Practices and Technologies: National challenges provide exciting platforms to find solutions by tapping into the ingenuity and creativity of the private sector. EPA is harnessing the power of competitive challenges to encourage the development and adoption of manure nutrient recovery technologies (MNRTs). These technologies can extract or transform the nutrients in manure and sequester them into products that could be used onsite, transferred, or sold to where they are needed. The nutrient recycling challenge launched November 2015.
Better Information and Training: EPA is working with the AADG to develop an educational program that will facilitate two-way understandings of livestock and poultry feeding operations and water quality protection measures. The training will cover the basic major elements of agriculture production systems -- what they look like, how they operate -- relative to manure management to protect water quality.
EPA has partnered with pork and dairy producers, USDA, and environmental and scientific experts to launch the Nutrient Recycling Challenge—a competition to develop affordable technologies that recycle nutrients from livestock manure. Every year, livestock producers manage over one billion tons of manure, which contains valuable nutrients—nitrogen and phosphorus—that plants need to grow. Challenge entrants will develop technologies that extract nutrients from manure to generate products with environmental and economic benefits that farmers can use or sell.

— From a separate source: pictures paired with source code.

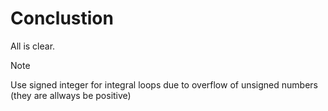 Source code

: # Conclustion

All is clear.

> [!note]
> Use signed integer for integral loops due to overflow of unsigned numbers (they are allways be positive)

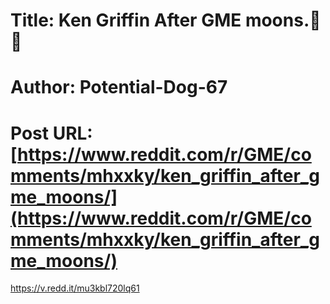 # Title: Ken Griffin After GME moons.🚀🚀
# Author: Potential-Dog-67
# Post URL: [https://www.reddit.com/r/GME/comments/mhxxky/ken_griffin_after_gme_moons/](https://www.reddit.com/r/GME/comments/mhxxky/ken_griffin_after_gme_moons/)


https://v.redd.it/mu3kbl720lq61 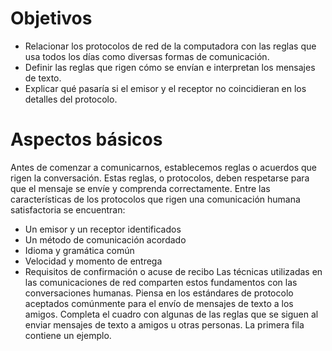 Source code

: # Objetivos
-  Relacionar los protocolos de red de la computadora con las reglas que usa todos los días
como diversas formas de comunicación.
-  Definir las reglas que rigen cómo se envían e interpretan los mensajes de texto.
-  Explicar qué pasaría si el emisor y el receptor no coincidieran en los detalles del protocolo.
# Aspectos básicos
Antes de comenzar a comunicarnos, establecemos reglas o acuerdos que rigen la conversación.
Estas reglas, o protocolos, deben respetarse para que el mensaje se envíe y comprenda
correctamente. Entre las características de los protocolos que rigen una comunicación humana
satisfactoria se encuentran:
- Un emisor y un receptor identificados
- Un método de comunicación acordado
- Idioma y gramática común
- Velocidad y momento de entrega
- Requisitos de confirmación o acuse de recibo
Las técnicas utilizadas en las comunicaciones de red comparten estos fundamentos con las
conversaciones humanas.
Piensa en los estándares de protocolo aceptados comúnmente para el envío de mensajes de
texto a los amigos. Completa el cuadro con algunas de las reglas que se siguen al enviar
mensajes de texto a amigos u otras personas. La primera fila contiene un ejemplo.
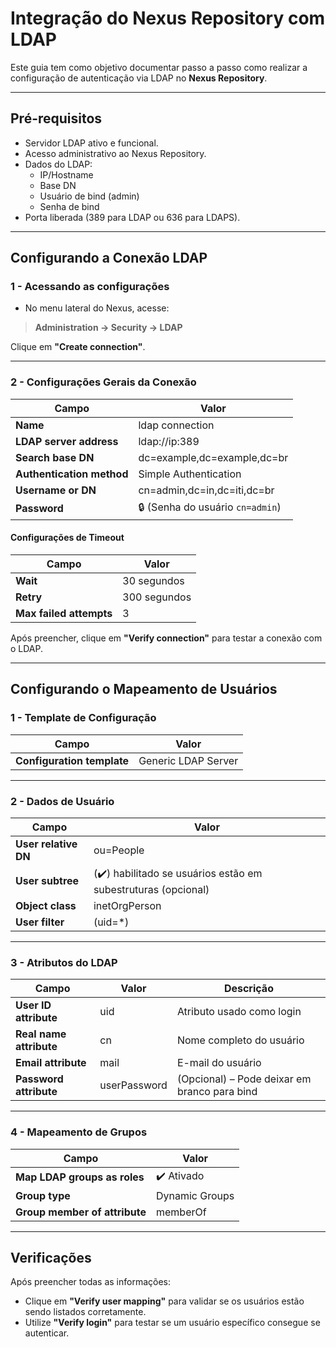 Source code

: # Integração do Nexus Repository com LDAP

Este guia tem como objetivo documentar passo a passo como realizar a configuração de autenticação via LDAP no **Nexus Repository**.

---

## Pré-requisitos

- Servidor LDAP ativo e funcional.
- Acesso administrativo ao Nexus Repository.
- Dados do LDAP:
  - IP/Hostname
  - Base DN
  - Usuário de bind (admin)
  - Senha de bind
- Porta liberada (389 para LDAP ou 636 para LDAPS).

---

##  Configurando a Conexão LDAP

### 1 - Acessando as configurações

- No menu lateral do Nexus, acesse:
  
> **Administration → Security → LDAP**

Clique em **"Create connection"**.

---

### 2 - Configurações Gerais da Conexão

| Campo                     | Valor                                      |
|---------------------------|---------------------------------------------|
| **Name**                  | ldap connection                             |
| **LDAP server address**   | ldap://ip:389                               |
| **Search base DN**        | dc=example,dc=example,dc=br                 |
| **Authentication method** | Simple Authentication                       |
| **Username or DN**        | cn=admin,dc=in,dc=iti,dc=br                 |
| **Password**              | 🔒 (Senha do usuário `cn=admin`)            |

####  Configurações de Timeout

| Campo    | Valor         |
|----------|----------------|
| **Wait** | 30 segundos    |
| **Retry**| 300 segundos   |
| **Max failed attempts** | 3 |

Após preencher, clique em **"Verify connection"** para testar a conexão com o LDAP.

---

##  Configurando o Mapeamento de Usuários

### 1 - Template de Configuração

| Campo                        | Valor           |
|------------------------------|-----------------|
| **Configuration template**    | Generic LDAP Server |

---

### 2 - Dados de Usuário

| Campo                                   | Valor                                     |
|-----------------------------------------|--------------------------------------------|
| **User relative DN**                    | ou=People                                  |
| **User subtree**                        | (✔️) habilitado se usuários estão em subestruturas (opcional) |
| **Object class**                        | inetOrgPerson                              |
| **User filter**                         | (uid=*)                                    |

---

### 3 - Atributos do LDAP

| Campo                    | Valor         | Descrição                                        |
|--------------------------|---------------|--------------------------------------------------|
| **User ID attribute**    | uid           | Atributo usado como login                        |
| **Real name attribute**  | cn            | Nome completo do usuário                         |
| **Email attribute**      | mail          | E-mail do usuário                                |
| **Password attribute**   | userPassword  | (Opcional) – Pode deixar em branco para bind     |

---

### 4 - Mapeamento de Grupos

| Campo                           | Valor             |
|---------------------------------|-------------------|
| **Map LDAP groups as roles**    | ✔️ Ativado        |
| **Group type**                  | Dynamic Groups    |
| **Group member of attribute**   | memberOf          |

---

## Verificações

Após preencher todas as informações:

- Clique em **"Verify user mapping"** para validar se os usuários estão sendo listados corretamente.
- Utilize **"Verify login"** para testar se um usuário específico consegue se autenticar.






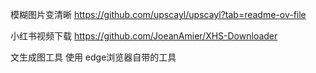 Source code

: 模糊图片变清晰  https://github.com/upscayl/upscayl?tab=readme-ov-file


小红书视频下载 https://github.com/JoeanAmier/XHS-Downloader


文生成图工具  使用 edge浏览器自带的工具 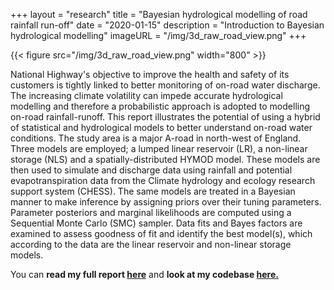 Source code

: +++
layout = "research"
title = "Bayesian hydrological modelling of road rainfall run-off"
date = "2020-01-15"
description = "Introduction to Bayesian hydrological modelling"
imageURL = "/img/3d_raw_road_view.png"
+++

{{< figure src="/img/3d_raw_road_view.png" width="800" >}}

National Highway's objective to improve the health and safety of its customers is tightly linked to better monitoring of on-road water discharge. The increasing climate volatility can impede accurate hydrological modelling and therefore a probabilistic approach is adopted to modelling on-road rainfall-runoff. This report illustrates the potential of using a hybrid of statistical and hydrological models to better understand on-road water conditions. The study area is a major A-road in north-west of England. Three models are employed; a lumped linear reservoir (LR), a non-linear storage (NLS) and a spatially-distributed HYMOD model. These models are then used to simulate and discharge data using rainfall and potential evapotranspiration data from the Climate hydrology and ecology research support system (CHESS). The same models are treated in a Bayesian manner to make inference by assigning priors over their tuning parameters. Parameter posteriors and marginal likelihoods are computed using a Sequential Monte Carlo (SMC) sampler. Data fits and Bayes factors are examined to assess goodness of fit and identify the best model(s), which according to the data are the linear reservoir and non-linear storage models.

<!-- What does a hydrologist do when they want to estimate the rate of water volume generation and cannot calibrate their parametric model? Well, there are many answers to that question. A particularly robust one involves treating the model parameters as random variables, also known as a *Bayesian* treatment of the model.

In my first 8-week mini-project in Cambridge I attempted to do just that; introduce an approach in hydrology that incorporates domain expertise from hydrological models and data into a unified (hybrid) modelling framework. The *Bayesian* nature of the framework meant that one can quantify the uncertainty in model parameters and propagate it all the way to model predictions of water discharge. -->

You can **read my full report [here](https://yannisza.github.io/files/mini_project_censored.pdf)** and **look at my codebase [here.](https://github.com/YannisZa/bayesian-hydrological-modeling)**
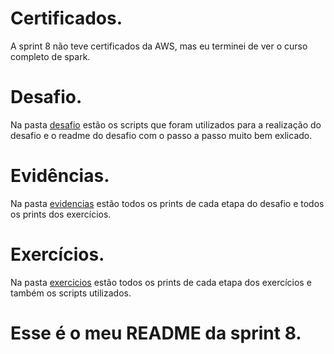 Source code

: # Certificados.

A sprint 8 não teve certificados da AWS, mas eu terminei de ver o curso completo de spark.

# Desafio.

Na pasta [desafio](desafio) estão os scripts que foram utilizados para a realização do desafio e o readme do desafio com o passo a passo muito bem exlicado.

# Evidências.

Na pasta [evidencias](evidencias) estão todos os prints de cada etapa do desafio e todos os prints dos exercícios.

# Exercícios.

Na pasta [exercicios](exercicios) estão todos os prints de cada etapa dos exercícios e também os scripts utilizados.

# Esse é o meu README da sprint 8. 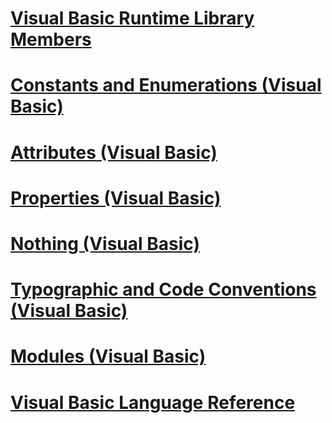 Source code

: # [Visual Basic Runtime Library Members](runtime-library-members.md)
# [Constants and Enumerations (Visual Basic)](constants-and-enumerations.md)
# [Attributes (Visual Basic)](attributes-visual-basic.md)
# [Properties (Visual Basic)](properties.md)
# [Nothing (Visual Basic)](nothing.md)
# [Typographic and Code Conventions (Visual Basic)](typographic-and-code-conventions.md)
# [Modules (Visual Basic)](modules.md)
# [Visual Basic Language Reference](index.md)
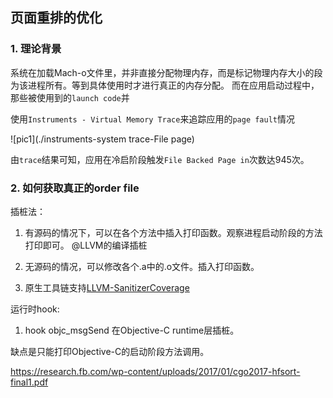 ## 页面重排的优化

### 1. 理论背景

系统在加载Mach-o文件里，并非直接分配物理内存，而是标记物理内存大小的段为该进程所有。等到具体使用时才进行真正的内存分配。
而在应用启动过程中，那些被使用到的`launch code`并



使用`Instruments - Virtual Memory Trace`来追踪应用的`page fault`情况

![pic1](./instruments-system trace-File page)

由`trace`结果可知，应用在冷启阶段触发`File Backed Page in`次数达945次。

### 2. 如何获取真正的order file


插桩法：
1. 有源码的情况下，可以在各个方法中插入打印函数。观察进程启动阶段的方法打印即可。
@LLVM的编译插桩

2. 无源码的情况，可以修改各个.a中的.o文件。插入打印函数。

3. 原生工具链支持[LLVM-SanitizerCoverage](https://clang.llvm.org/docs/SanitizerCoverage.html)

运行时hook:

1. hook objc_msgSend 在Objective-C runtime层插桩。

缺点是只能打印Objective-C的启动阶段方法调用。




https://research.fb.com/wp-content/uploads/2017/01/cgo2017-hfsort-final1.pdf
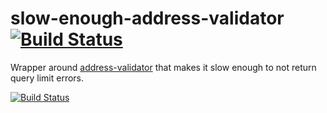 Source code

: slow-enough-address-validator [![Build Status](https://travis-ci.org/chevett/slow-enough-address-validator.png)](https://travis-ci.org/chevett/slow-enough-address-validator)
=============================

Wrapper around [address-validator](https://github.com/mkoryak/address-validator) that makes it slow enough to not return query limit errors.


[![Build Status](https://build.deliveryrelay.com/chevett/slow-enough-address-validator/badge)](https://build.deliveryrelay.com/chevett/slow-enough-address-validator)
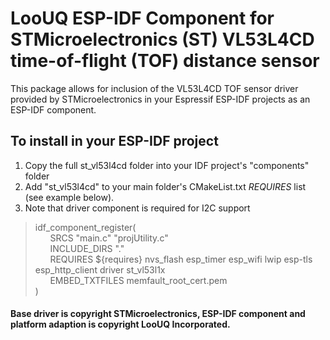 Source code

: # LooUQ ESP-IDF Component for STMicroelectronics (ST) VL53L4CD time-of-flight (TOF) distance sensor

This package allows for inclusion of the VL53L4CD TOF sensor driver provided by STMicroelectronics in your Espressif ESP-IDF projects as an ESP-IDF component.

## To install in your ESP-IDF project
1. Copy the full st_vl53l4cd folder into your IDF project's "components" folder
1. Add "st_vl53l4cd" to your main folder's CMakeList.txt *REQUIRES* list (see example below).
1. Note that driver component is required for I2C support

> idf_component_register( \
> &nbsp;&nbsp;&nbsp;&nbsp;&nbsp;&nbsp;SRCS "main.c" "projUtility.c" \
> &nbsp;&nbsp;&nbsp;&nbsp;&nbsp;&nbsp;INCLUDE_DIRS "." \
> &nbsp;&nbsp;&nbsp;&nbsp;&nbsp;&nbsp;REQUIRES ${requires} nvs_flash esp_timer esp_wifi lwip esp-tls esp_http_client driver st_vl53l1x \
> &nbsp;&nbsp;&nbsp;&nbsp;&nbsp;&nbsp;EMBED_TXTFILES memfault_root_cert.pem \
>)


#### Base driver is copyright STMicroelectronics, ESP-IDF component and platform adaption is copyright LooUQ Incorporated.
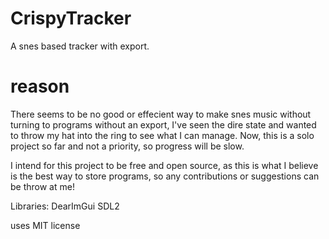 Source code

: # CrispyTracker
 A snes based tracker with export.

# reason
There seems to be no good or effecient way to make snes music without turning to programs without an export, I've seen the dire state and wanted to throw my hat into the ring to see what I can manage.
Now, this is a solo project so far and not a priority, so progress will be slow.

I intend for this project to be free and open source, as this is what I believe is the best way to store programs, so any contributions or suggestions can be throw at me!

Libraries:
	DearImGui
	SDL2

uses MIT license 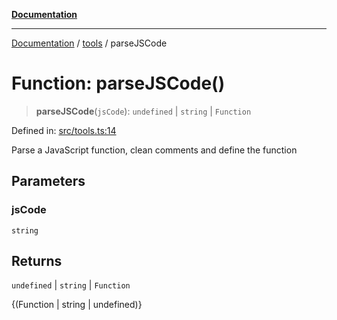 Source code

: [**Documentation**](../../README.md)

***

[Documentation](../../README.md) / [tools](../README.md) / parseJSCode

# Function: parseJSCode()

> **parseJSCode**(`jsCode`): `undefined` \| `string` \| `Function`

Defined in: [src/tools.ts:14](https://github.com/Christian-Me/folder-to-tags-plugin/blob/324c4975948764581637da1ab1e4cb12dc3f447a/src/tools.ts#L14)

Parse a JavaScript function, clean comments and define the function

## Parameters

### jsCode

`string`

## Returns

`undefined` \| `string` \| `Function`

{(Function | string | undefined)}
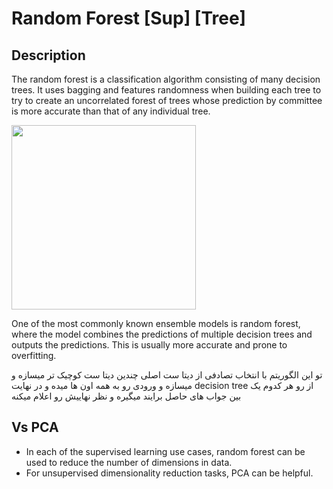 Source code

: # Random Forest [Sup] [Tree]

## Description

The random forest is a classification algorithm consisting of many decision trees.
It uses bagging and features randomness when building each tree to try to create an uncorrelated forest of trees whose prediction by committee is more accurate than that of any individual tree.

<img src="image1.png" style="width:3.07263in" />

One of the most commonly known ensemble models is random forest, where the model combines the predictions of multiple decision trees and outputs the predictions.
This is usually more accurate and prone to overfitting.

<span dir="rtl">تو این الگوریتم با انتخاب تصادفی از دیتا ست اصلی چندین دیتا ست کوچیک تر میسازه و از رو هر کدوم یک decision tree میسازه و ورودی رو به همه اون ها میده و در نهایت بین جواب های حاصل برایند میگیره و نظر نهاییش رو اعلام میکنه</span>

## Vs PCA

- In each of the supervised learning use cases, random forest can be used to reduce the number of dimensions in data.
- For unsupervised dimensionality reduction tasks, PCA can be helpful.
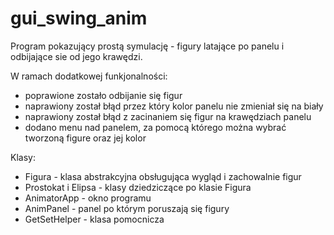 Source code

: # gui_swing_anim
Program pokazujący prostą symulację - figury latające po panelu
i odbijające sie od jego krawędzi.

W ramach dodatkowej funkjonalności:
- poprawione zostało odbijanie się figur
- naprawiony został błąd przez który kolor panelu nie zmieniał się na biały
- naprawiony został błąd z zacinaniem się figur na krawędziach panelu
- dodano menu nad panelem, za pomocą którego można wybrać tworzoną figure oraz jej kolor

Klasy:
- Figura - klasa abstrakcyjna obsługująca wygląd i zachowalnie figur
- Prostokat i Elipsa - klasy dziedziczące po klasie Figura
- AnimatorApp - okno programu
- AnimPanel - panel po którym poruszają się figury
- GetSetHelper - klasa pomocnicza

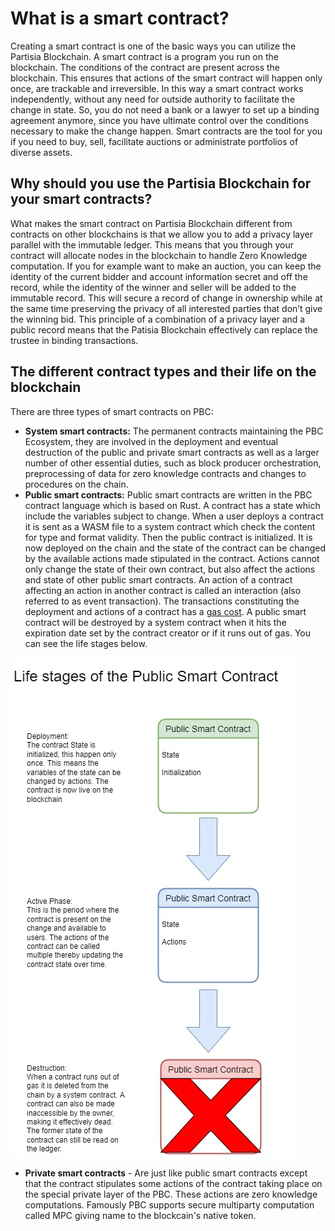 # What is a smart contract?

Creating a smart contract is one of the basic ways you can utilize the Partisia Blockchain. A smart contract is a program you run on the blockchain. The conditions of the contract are present across the blockchain. This ensures that actions of the smart contract will happen only once, are trackable and irreversible. In this way a smart contract works independently, without any need for outside authority to facilitate the change in state. So, you do not need a bank or a lawyer to set up a binding agreement anymore, since you have ultimate control over the conditions necessary to make the change happen. Smart contracts are the tool for you if you need to buy, sell, facilitate auctions or administrate portfolios of diverse assets.

## Why should you use the Partisia Blockchain for your smart contracts?

What makes the smart contract on Partisia Blockchain different from contracts on other blockchains is that we allow you to add a privacy layer parallel with the immutable ledger. This means that you through your contract will allocate nodes in the blockchain to handle Zero Knowledge computation. If you for example want to make an auction, you can keep the identity of the current bidder and account information secret and off the record, while the identity of the winner and seller will be added to the immutable record. This will secure a record of change in ownership while at the same time preserving the privacy of all interested parties that don’t give the winning bid. This principle of a combination of a privacy layer and a public record means that the Patisia Blockchain effectively can replace the trustee in binding transactions.

## The different contract types and their life on the blockchain

There are three types of smart contracts on PBC:   
- **System smart contracts:** The permanent contracts maintaining the PBC Ecosystem, they are involved in the deployment and eventual destruction of the public and private smart contracts as well as a larger number of other essential duties, such as block producer orchestration, preprocessing of data for zero knowledge contracts and changes to procedures on the chain.   
- **Public smart contracts:**  Public smart contracts are written in the PBC contract language which is based on Rust. A contract has a state which include the variables subject to change. When a user deploys a contract it is sent as a WASM file to a system contract which check the content for type and format validity. Then the public contract is initialized. It is now deployed on the chain and the state of the contract can be changed by the available actions made stipulated in the contract. Actions cannot only change the state of their own contract, but also affect the actions and state of other public smart contracts. An action of a contract affecting an action in another contract is called an interaction (also referred to as event transaction). The transactions constituting the deployment and actions of a contract has a [gas cost](byoc.md). A public smart contract will be destroyed by a system contract when it hits the expiration date set by the contract creator or if it runs out of gas. You can see the life stages below.   

![contract_life_stages](deployment2.jpg)

- **Private smart contracts** - Are just like public smart contracts except that the contract stipulates some actions of the contract taking place on the special private layer of the PBC. These actions are zero knowledge computations. Famously PBC supports secure multiparty computation called MPC giving name to the blockcain's native token.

The competition has four phases in which innovators can turn their concepts into designs, and eventually, into working technologies to be piloted on livestock farms. Phase I, which began November 16, 2015 and ended January 15, 2016, called for papers outlining ideas for these technologies.
Update: EPA received 75 concept papers from around the world, and selected 34 submissions to continue on to Phase II of the challenge. EPA is awarding a total of $30,000 in cash prizes to the top ten submissions (four "Winners" and six "Honorable Mentions"). An awards ceremony will be part of the Nutrient Recycling Challenge DC Summit, which is being held in Washington, DC on March 30-31, 2016.